Macksen Luiz *, Jornal do Brasil
PORTO ALEGRE - O público do Porto Alegre em Cena, depois de ter assistido à montagem de La douleur numa interpretação emocionalmente hierática de Dominique Blanc para o texto de Marguerite Duras com direção de Patrice Chéreau, ficou diante do encenador francês, agora como ator. Ou quase. Chéreau leu para uma platéia, silenciosa, respeitosa e inteligente, sábado no Teatro São Pedro, O grande inquisidor (trecho de Os irmãos Karamazov, de Dostoiévski).

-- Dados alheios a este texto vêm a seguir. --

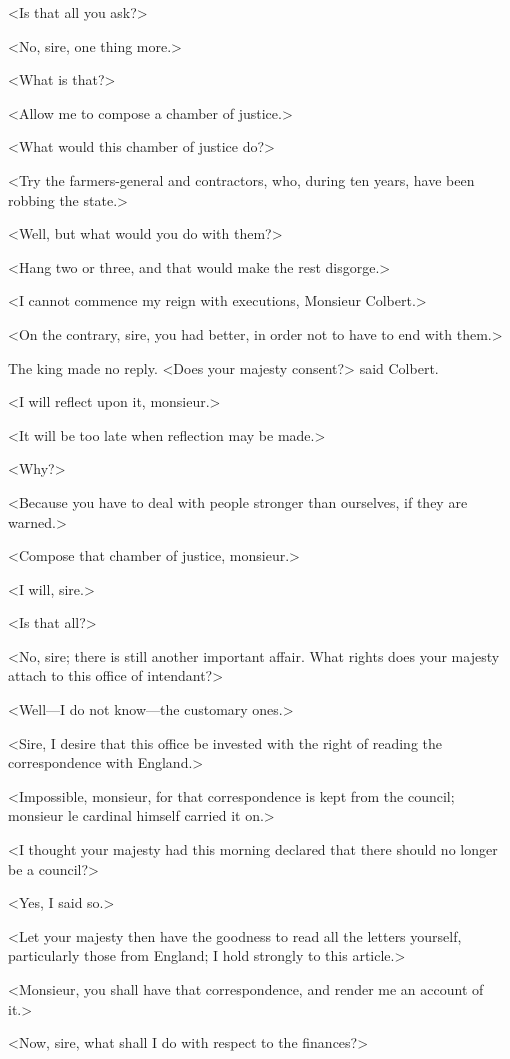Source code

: <Is that all you ask?>

<No, sire, one thing more.>

<What is that?>

<Allow me to compose a chamber of justice.>

<What would this chamber of justice do?>

<Try the farmers-general and contractors, who, during ten years, have been robbing the state.>

<Well, but what would you do with them?>

<Hang two or three, and that would make the rest disgorge.>

<I cannot commence my reign with executions, Monsieur Colbert.>

<On the contrary, sire, you had better, in order not to have to end with them.>

The king made no reply. <Does your majesty consent?> said Colbert.

<I will reflect upon it, monsieur.>

<It will be too late when reflection may be made.>

<Why?>

<Because you have to deal with people stronger than ourselves, if they are warned.>

<Compose that chamber of justice, monsieur.>

<I will, sire.>

<Is that all?>

<No, sire; there is still another important affair. What rights does your majesty attach to this office of intendant?>

<Well—I do not know—the customary ones.>

<Sire, I desire that this office be invested with the right of reading the correspondence with England.>

<Impossible, monsieur, for that correspondence is kept from the council; monsieur le cardinal himself carried it on.>

<I thought your majesty had this morning declared that there should no longer be a council?>

<Yes, I said so.>

<Let your majesty then have the goodness to read all the letters yourself, particularly those from England; I hold strongly to this article.>

<Monsieur, you shall have that correspondence, and render me an account of it.>

<Now, sire, what shall I do with respect to the finances?>


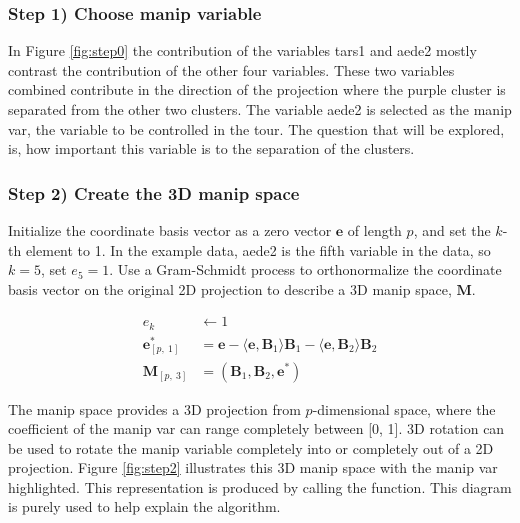 \hypertarget{step-1-choose-manip-variable}{%
\subsubsection{Step 1) Choose manip
variable}\label{step-1-choose-manip-variable}}

In Figure \ref{fig:step0} the contribution of the variables tars1 and
aede2 mostly contrast the contribution of the other four variables.
These two variables combined contribute in the direction of the
projection where the purple cluster is separated from the other two
clusters. The variable aede2 is selected as the manip var, the variable
to be controlled in the tour. The question that will be explored, is,
how important this variable is to the separation of the clusters.

\hypertarget{step-2-create-the-3d-manip-space}{%
\subsubsection{Step 2) Create the 3D manip
space}\label{step-2-create-the-3d-manip-space}}

Initialize the coordinate basis vector as a zero vector \(\textbf{e}\)
of length \(p\), and set the \(k\)-th element to 1. In the example data,
aede2 is the fifth variable in the data, so \(k=5\), set \(e_5=1\). Use
a Gram-Schmidt process to orthonormalize the coordinate basis vector on
the original 2D projection to describe a 3D manip space, \(\textbf{M}\).

\begin{align*}
  e_k &\leftarrow 1 \\ 
  \textbf{e}^*_{[p,~1]} &= \textbf{e} - \langle \textbf{e}, \textbf{B}_1 \rangle \textbf{B}_1 - \langle \textbf{e}, \textbf{B}_2 \rangle \textbf{B}_2 \\ 
  \textbf{M}_{[p,~3]} &= (\textbf{B}_1,\textbf{B}_2,\textbf{e}^*)
\end{align*}

The manip space provides a 3D projection from \(p\)-dimensional space,
where the coefficient of the manip var can range completely between
{[}0, 1{]}. 3D rotation can be used to rotate the manip variable
completely into or completely out of a 2D projection. Figure
\ref{fig:step2} illustrates this 3D manip space with the manip var
highlighted. This representation is produced by calling the
 function. This diagram is purely used to
help explain the algorithm.

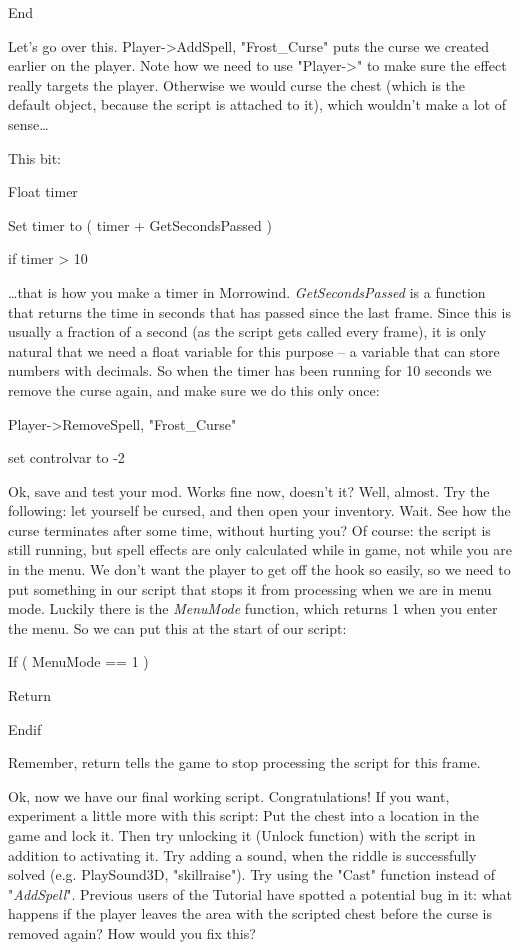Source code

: \documentclass[
]{article}
\begin{document}
End

Let's go over this. Player-\textgreater AddSpell, "Frost\_Curse" puts
the curse we created earlier on the player. Note how we need to use
"Player-\textgreater" to make sure the effect really targets the player.
Otherwise we would curse the chest (which is the default object, because
the script is attached to it), which wouldn't make a lot of
sense\ldots{}

This bit:

Float timer

Set timer to ( timer + GetSecondsPassed )

if timer \textgreater{} 10

\ldots that is how you make a timer in Morrowind.
\emph{GetSecondsPassed} is a function that returns the time in seconds
that has passed since the last frame. Since this is usually a fraction
of a second (as the script gets called every frame), it is only natural
that we need a float variable for this purpose -- a variable that can
store numbers with decimals. So when the timer has been running for 10
seconds we remove the curse again, and make sure we do this only once:

Player-\textgreater RemoveSpell, "Frost\_Curse"

set controlvar to -2

Ok, save and test your mod. Works fine now, doesn't it? Well, almost.
Try the following: let yourself be cursed, and then open your inventory.
Wait. See how the curse terminates after some time, without hurting you?
Of course: the script is still running, but spell effects are only
calculated while in game, not while you are in the menu. We don't want
the player to get off the hook so easily, so we need to put something in
our script that stops it from processing when we are in menu mode.
Luckily there is the \emph{MenuMode} function, which returns 1 when you
enter the menu. So we can put this at the start of our script:

If ( MenuMode == 1 )

Return

Endif

Remember, return tells the game to stop processing the script for this
frame.

Ok, now we have our final working script. Congratulations! If you want,
experiment a little more with this script: Put the chest into a location
in the game and lock it. Then try unlocking it (Unlock function) with
the script in addition to activating it. Try adding a sound, when the
riddle is successfully solved (e.g. PlaySound3D, "skillraise"). Try
using the "Cast" function instead of "\emph{AddSpell}". Previous users
of the Tutorial have spotted a potential bug in it: what happens if the
player leaves the area with the scripted chest before the curse is
removed again? How would you fix this?
\end{document}
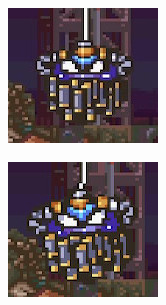 \begin{figure}[htp]
\begin{subfigure}{0.3\linewidth}
	\end{subfigure}
	\begin{subfigure}{0.3\linewidth}
		\centering
		\includegraphics[width=\linewidth]{figures/X2/Morph_moth/Moth_3.jpg}
	\end{subfigure}
	\vspace{2pt}
	\begin{subfigure}{0.3\linewidth}	
		\centering
		\includegraphics[width=\linewidth]{figures/X2/Morph_moth/Moth_4.jpg}

\end{subfigure}
\end{figure}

Leu com o texto nas mãos, mas como um ator arrebatado interpretando monólogo fulgurante.
Em torno de uma mesa, posta em sentido vertical no palco nu, com poucas cadeiras, vestido de preto, o diretor se faz ator para dar vida a palavras que penetram fundamente em questões da existência humana. Para esta leitura dramática, Chéreau não apenas se fixou no capítulo do Inquisidor, mas introduziu o que lhe antecede, a descrição de atrocidades humanas diante de frágeis criaturas, permitindo que o poema-parábola amplie a sua dimensão no palco.
O inquisidor, diante de Cristo que procede a um milagre na sua volta a Sevilha do século 15, em pleno obscurantismo da Idade Média, estabelece confronto com seus atos e preceitos, solapados em nome da permanência da sujeição. Para além das implicações sobre a instituição religiosa, esse trecho do romance russo trata da liberdade como prerrogativa humana, na qual o arbítrio se transforma em material de troca por um pedaço de pão. No discurso do inquisidor são apontados os mecanismos qua mantêm irreconciliáveis liberdade e pão, em que o milagre, o mistério e a autoridade sustentam a inquietude, ansiedade e desgraça, como vocações humanas inexoráveis. Chéreau projeta esta reflexão sobre a liberdade como diretor que atua para revivê-la no espaço da representação.
O papel nas mãos não retira de Chéreau o uso que faz delas para se dirigir a um Cristo ouvinte, possível de ser visto mesmo quando se volta para uma cadeira vazia. Ou quando circula por entre os poucos móveis de cena, dizendo o texto com a inflexão que imagina transmitir a um qualquer outro ator neste solilóquio. É o temperamento do diretor, incorporado no ator, mediado por um texto essencial, e nada mais além disso.
Do Rio Grande do Norte, o Porto Alegre em Cena trouxe o espetáculo A mar aberto, poema-dramático de Henrique Fontes, que também é o diretor. A obra é livremente inspirada em Grande sertão: veredas, de Guimarães Rosa, mas com indiscutível sotaque nordestino. Os pescadores que se lançam à faina no mar criam o seu imaginário, de onde emerge uma figura que provoca emoções que se confundem com os mistérios de seu ofício. Num cenário em que o cordoamento dos barcos serve de metáfora para os conflitos, e bolas de gudes e flocos de isopor para criar imagens de intempéries, A mar aberto reúne elenco integrado à coreografia que marca essa montagem tão intensa quanto a obra que a inspirou.